It is admitted that Christ is the only true end; and that He cannot be expressed here but by His body, the church; and now we are seeing how the believers are qualified for this great service. No sooner has the established soul — the one able to say, “Abba Father”, with the right through the blood to enter the holiest — learned that he is joined by one Spirit to Christ in heaven, than he not only feels bound to glorify Him here, in his body, which is His, but he rejoices that he is in association with Him where He is. who is the Head, to whom he has to grow up in all things, in common with all saints, all raised up together, and made to sit together in heavenly places in Christ. Then he learns that he is introduced as a member of Christ’s body into an acquaintance with an enjoyment of Him which must surpass all the types given as the brides, more especially the brides elect, in the Old Testament. The type gives the phase or character of the affection. Thus the word educates the heart into the sentiments proper to the bride. There must be the knowledge of His love before the exercise of His power. If Eve was filled with rapture and surprise as she stood before the only man who would claim her as his own, how much more must each believer [p. 219] be entranced, as he learns the nature of his relationship to Him as a member of His body; and this is the great mystery; and the practical enjoyment of it, of which there is no type, is that we are not only raised up to the place where He is, and in union with Him by the Holy Spirit, but He dwells in our hearts by faith.

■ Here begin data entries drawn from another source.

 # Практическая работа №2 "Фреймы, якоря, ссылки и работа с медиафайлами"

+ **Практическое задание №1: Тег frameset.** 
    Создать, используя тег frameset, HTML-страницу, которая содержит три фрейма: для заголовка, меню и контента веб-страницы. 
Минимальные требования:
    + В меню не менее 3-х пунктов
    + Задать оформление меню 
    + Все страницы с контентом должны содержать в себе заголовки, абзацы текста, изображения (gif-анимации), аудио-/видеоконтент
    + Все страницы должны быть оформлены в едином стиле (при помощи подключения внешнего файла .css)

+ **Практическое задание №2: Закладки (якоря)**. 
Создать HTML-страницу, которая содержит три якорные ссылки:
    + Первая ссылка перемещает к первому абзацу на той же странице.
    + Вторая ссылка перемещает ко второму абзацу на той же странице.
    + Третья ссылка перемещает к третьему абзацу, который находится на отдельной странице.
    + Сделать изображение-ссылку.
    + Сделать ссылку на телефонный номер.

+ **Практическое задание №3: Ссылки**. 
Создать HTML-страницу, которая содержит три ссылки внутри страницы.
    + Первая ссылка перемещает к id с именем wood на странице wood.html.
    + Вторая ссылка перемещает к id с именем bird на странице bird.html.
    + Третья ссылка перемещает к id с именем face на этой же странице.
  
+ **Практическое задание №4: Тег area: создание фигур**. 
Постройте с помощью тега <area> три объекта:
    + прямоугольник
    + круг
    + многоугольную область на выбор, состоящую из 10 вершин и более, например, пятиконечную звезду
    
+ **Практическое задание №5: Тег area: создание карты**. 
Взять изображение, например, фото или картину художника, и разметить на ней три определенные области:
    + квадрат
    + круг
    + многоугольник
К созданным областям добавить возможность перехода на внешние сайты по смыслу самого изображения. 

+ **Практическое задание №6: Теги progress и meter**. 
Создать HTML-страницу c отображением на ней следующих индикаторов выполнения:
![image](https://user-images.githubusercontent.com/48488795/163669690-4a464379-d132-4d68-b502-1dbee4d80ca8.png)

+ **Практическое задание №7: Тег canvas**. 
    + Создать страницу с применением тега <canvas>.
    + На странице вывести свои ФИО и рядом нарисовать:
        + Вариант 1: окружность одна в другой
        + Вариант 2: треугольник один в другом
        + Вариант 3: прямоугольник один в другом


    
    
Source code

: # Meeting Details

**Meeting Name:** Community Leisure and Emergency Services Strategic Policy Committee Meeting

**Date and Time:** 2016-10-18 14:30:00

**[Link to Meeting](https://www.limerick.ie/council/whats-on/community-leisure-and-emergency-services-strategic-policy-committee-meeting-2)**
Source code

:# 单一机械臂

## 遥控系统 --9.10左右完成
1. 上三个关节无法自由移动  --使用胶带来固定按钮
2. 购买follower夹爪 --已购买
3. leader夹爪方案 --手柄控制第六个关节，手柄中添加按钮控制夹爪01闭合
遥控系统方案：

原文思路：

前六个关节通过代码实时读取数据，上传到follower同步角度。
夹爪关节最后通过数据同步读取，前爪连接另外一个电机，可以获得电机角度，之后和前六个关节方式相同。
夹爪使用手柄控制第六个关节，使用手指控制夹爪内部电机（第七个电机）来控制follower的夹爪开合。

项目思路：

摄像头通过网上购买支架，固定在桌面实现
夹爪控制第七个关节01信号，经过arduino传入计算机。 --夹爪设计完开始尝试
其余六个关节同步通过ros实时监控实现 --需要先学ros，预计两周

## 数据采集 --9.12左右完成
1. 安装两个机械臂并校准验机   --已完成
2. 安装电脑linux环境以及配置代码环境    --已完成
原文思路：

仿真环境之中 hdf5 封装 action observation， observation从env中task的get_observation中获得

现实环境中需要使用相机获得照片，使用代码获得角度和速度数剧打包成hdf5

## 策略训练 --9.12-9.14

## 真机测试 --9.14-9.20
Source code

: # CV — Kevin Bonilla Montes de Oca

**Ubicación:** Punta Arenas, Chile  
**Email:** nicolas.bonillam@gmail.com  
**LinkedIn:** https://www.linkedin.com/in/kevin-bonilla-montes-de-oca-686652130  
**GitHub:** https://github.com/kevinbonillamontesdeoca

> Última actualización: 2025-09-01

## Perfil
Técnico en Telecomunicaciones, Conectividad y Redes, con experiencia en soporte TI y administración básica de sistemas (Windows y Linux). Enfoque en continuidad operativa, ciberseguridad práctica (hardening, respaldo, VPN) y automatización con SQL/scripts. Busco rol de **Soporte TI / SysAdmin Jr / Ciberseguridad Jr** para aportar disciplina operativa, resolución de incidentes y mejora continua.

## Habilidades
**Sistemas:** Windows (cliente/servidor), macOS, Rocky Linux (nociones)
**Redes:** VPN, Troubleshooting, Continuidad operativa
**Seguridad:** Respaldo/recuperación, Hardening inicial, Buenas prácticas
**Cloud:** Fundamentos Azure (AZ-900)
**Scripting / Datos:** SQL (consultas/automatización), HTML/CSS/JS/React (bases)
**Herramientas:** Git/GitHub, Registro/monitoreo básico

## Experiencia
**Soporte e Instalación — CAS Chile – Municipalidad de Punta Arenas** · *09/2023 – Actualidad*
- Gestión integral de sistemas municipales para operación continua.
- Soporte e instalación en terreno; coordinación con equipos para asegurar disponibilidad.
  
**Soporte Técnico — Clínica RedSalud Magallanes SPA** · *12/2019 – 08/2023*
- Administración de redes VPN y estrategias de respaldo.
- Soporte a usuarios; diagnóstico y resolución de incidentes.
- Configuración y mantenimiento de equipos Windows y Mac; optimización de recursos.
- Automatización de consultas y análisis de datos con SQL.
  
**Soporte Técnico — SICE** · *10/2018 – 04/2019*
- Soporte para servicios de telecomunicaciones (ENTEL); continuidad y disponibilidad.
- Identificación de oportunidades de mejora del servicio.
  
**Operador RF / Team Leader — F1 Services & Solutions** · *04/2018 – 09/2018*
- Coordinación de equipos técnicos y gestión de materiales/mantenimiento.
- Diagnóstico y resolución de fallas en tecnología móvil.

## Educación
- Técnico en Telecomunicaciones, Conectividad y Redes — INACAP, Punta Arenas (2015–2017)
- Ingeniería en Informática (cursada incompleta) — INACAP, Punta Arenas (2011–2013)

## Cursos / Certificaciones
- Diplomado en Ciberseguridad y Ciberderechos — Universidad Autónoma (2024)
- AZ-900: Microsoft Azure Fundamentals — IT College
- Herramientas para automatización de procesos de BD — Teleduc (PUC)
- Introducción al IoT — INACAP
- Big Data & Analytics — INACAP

Then there is a worship only typified, as it appears to me, by Deuteronomy 26. We are educated into the affections of the bride-elect in Canticles, but the Spirit now leads us into a restfulness of heart unknown to her; even the confidingness of real union, as has been said, ‘What is complete in glory, is wrought into the soul now, by the Spirit operating with the word’. I only turn to types to point out how immensely we are beyond any of them, though, as I have said, I get divine suggestions from the type, as to the incipient sentiments proper to me. We should remember that a bride-elect is not united at all. There is affection; and, as I have said, we derive a very great help to our affections from the types; but we are placed far beyond, in our union with Christ, of which there can be no type, because it could only be by the Holy Spirit sent down from an exalted Christ; and this “was kept secret since the world began”.
I have referred to Eve to point out her unrivalled position; so entirely unique, and therefore setting forth the wondrously new position which the church now occupies with regard to Christ. But the sense the church should have of her portion for heart and life is far beyond anything that Eve had.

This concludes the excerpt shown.